So…. one of the more interesting things about this business is how many moving parts there are and some days they all seem to be in motion at once. Now, another edition of what the hell just happened, part three for the week. Let's review a few issues, and then the peanut gallery can throw things at each other as usual:

1) @Cbus gaps closed in spoos, Qs and AAPL, which sets up the market for a bounce, according to one interpretation.
2) Op EX Is fast approaching which tends to support the thesis in 1)
3) Chairman Powell made utterances last night, which were at first interpreted as hawkish. It's not clear he intended this.
4) While 3) is going on, we have a crisis in the UK government once more related to May (or May Not) and Brexit.
5) Because of 4) cable is down a big chunk, and gilts are bid, with UK10y down ~10bps.
6) Oil is steady this morning for the time being at $56 - but has fallen 20% very quickly.
7) Perhaps because of 4), 5) and 6), and not 3), US yields are drifting slightly lower this morning, 3.10% on US10y.
8) 3.10% is an important support level for TNX, (and there is a huge short position).
9) Some people's favorite FX risk barometer, AUDJPY, is flashing green, USDCNY < 7, and China was green last night.
10) VIX is slightly lower, perhaps because of 2).

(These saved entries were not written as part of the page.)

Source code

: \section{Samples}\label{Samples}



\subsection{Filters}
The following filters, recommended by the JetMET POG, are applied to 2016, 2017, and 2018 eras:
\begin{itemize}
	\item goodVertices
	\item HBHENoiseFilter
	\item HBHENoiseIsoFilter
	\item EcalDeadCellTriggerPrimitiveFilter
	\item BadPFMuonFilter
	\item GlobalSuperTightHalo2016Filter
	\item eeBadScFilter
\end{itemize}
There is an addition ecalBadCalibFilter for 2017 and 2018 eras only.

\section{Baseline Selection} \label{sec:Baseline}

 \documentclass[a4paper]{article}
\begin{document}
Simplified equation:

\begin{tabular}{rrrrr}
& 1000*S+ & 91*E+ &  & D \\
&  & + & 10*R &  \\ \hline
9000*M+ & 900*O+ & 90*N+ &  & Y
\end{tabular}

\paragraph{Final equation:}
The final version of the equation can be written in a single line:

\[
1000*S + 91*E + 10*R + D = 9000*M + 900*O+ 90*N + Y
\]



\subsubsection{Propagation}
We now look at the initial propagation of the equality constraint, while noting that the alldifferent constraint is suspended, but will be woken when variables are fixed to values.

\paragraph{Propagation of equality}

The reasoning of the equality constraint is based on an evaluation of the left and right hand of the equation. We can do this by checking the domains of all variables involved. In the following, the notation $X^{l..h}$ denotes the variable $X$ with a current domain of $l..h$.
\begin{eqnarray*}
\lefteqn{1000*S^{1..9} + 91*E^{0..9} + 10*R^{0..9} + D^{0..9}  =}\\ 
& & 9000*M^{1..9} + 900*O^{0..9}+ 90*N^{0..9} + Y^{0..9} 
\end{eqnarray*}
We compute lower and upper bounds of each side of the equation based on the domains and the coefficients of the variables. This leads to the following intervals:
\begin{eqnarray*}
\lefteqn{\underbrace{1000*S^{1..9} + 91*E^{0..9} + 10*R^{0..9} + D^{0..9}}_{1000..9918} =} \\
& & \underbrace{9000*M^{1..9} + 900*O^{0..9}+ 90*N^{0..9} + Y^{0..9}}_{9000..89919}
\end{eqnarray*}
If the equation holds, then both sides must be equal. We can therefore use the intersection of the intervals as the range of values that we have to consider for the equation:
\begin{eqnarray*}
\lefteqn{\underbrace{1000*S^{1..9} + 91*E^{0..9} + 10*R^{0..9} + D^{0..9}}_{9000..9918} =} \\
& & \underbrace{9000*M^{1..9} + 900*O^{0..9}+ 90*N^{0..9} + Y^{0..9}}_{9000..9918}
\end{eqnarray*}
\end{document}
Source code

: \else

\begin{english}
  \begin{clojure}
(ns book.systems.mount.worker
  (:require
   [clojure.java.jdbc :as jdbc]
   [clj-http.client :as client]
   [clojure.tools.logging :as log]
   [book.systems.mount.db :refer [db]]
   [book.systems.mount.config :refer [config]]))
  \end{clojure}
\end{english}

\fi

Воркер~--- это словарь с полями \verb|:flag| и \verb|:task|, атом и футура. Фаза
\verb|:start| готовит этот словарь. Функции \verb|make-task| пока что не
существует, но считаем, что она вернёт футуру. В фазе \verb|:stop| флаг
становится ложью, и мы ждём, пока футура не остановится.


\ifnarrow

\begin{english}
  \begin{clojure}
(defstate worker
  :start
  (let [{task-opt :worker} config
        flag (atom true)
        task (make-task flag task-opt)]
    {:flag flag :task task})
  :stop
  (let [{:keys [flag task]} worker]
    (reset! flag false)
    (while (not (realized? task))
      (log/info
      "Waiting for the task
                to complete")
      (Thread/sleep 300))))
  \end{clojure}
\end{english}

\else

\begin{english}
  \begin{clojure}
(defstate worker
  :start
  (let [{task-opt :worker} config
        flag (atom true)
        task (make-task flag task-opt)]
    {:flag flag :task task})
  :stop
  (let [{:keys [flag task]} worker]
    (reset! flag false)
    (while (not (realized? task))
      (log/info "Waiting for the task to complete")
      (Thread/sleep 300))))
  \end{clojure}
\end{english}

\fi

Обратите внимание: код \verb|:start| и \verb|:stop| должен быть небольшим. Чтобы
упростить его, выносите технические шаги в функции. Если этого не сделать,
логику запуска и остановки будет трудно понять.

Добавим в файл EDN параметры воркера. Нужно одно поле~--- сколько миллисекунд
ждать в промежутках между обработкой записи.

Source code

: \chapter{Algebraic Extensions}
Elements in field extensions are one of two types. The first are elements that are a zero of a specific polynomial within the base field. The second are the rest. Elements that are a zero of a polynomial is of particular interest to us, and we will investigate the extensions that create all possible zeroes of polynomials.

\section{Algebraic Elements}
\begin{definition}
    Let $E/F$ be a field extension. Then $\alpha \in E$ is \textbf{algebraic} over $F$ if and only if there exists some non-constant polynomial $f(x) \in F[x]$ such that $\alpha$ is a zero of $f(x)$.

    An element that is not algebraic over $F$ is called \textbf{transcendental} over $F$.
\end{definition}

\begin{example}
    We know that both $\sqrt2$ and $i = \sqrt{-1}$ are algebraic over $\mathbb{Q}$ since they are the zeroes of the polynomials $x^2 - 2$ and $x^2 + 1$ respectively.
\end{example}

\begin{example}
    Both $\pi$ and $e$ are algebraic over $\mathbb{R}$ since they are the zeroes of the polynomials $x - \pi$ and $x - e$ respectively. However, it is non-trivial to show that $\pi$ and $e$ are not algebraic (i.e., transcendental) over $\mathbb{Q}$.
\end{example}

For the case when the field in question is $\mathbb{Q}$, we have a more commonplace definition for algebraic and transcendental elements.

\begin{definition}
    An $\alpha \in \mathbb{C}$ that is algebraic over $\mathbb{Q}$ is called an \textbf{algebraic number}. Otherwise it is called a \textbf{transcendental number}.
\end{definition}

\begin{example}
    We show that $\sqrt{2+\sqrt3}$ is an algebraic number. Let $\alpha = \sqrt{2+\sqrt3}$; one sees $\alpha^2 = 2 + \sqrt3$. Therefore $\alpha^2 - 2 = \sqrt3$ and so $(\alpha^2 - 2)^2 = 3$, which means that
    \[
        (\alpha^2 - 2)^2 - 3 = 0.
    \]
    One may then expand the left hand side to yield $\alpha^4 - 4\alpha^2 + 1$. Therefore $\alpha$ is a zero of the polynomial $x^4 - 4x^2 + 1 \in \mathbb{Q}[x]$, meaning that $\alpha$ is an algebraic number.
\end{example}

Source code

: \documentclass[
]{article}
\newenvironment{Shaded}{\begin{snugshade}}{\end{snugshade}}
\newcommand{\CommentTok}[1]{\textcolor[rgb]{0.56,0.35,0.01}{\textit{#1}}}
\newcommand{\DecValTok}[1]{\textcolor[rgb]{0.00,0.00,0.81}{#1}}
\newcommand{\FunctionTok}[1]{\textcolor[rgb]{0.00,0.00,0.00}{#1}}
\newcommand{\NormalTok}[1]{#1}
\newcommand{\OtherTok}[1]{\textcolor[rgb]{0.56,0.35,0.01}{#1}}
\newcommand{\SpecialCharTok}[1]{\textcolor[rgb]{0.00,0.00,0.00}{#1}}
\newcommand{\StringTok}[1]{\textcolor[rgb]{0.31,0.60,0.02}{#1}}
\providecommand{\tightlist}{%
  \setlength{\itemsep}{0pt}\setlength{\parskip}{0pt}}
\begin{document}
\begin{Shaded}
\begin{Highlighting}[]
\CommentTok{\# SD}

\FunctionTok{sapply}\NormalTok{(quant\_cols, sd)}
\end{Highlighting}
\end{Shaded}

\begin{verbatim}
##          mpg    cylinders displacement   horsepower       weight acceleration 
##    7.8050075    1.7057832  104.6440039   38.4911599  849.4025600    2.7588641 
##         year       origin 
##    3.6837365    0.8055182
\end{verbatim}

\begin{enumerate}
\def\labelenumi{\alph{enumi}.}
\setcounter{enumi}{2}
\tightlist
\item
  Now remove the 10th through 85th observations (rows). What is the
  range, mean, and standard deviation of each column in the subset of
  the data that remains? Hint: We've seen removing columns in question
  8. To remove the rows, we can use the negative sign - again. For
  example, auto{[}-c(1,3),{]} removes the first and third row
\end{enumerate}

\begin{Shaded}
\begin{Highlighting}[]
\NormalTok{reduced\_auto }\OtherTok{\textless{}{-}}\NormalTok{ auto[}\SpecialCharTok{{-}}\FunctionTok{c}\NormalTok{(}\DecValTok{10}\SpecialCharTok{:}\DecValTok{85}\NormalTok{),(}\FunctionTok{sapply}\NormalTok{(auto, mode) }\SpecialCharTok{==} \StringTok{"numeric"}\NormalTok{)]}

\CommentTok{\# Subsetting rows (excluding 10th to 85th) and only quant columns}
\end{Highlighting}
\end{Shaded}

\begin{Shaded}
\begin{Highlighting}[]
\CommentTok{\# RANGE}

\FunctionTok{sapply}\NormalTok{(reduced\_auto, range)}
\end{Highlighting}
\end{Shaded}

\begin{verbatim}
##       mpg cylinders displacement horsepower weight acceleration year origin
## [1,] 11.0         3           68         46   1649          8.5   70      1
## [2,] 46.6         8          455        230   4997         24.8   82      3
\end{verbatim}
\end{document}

In the old days, world events in other large economies used to matter for FED policy. It's not clear if that's true any more, but one could certainly make an argument that some members of the Fed might see fit to send out a slightly less hawkish message, in view of what is fast developing into an absolute dog's breakfast in Westminster. Future BoE hikes are being taken off the table by the market even as we type.

OK, you can throw stuff now.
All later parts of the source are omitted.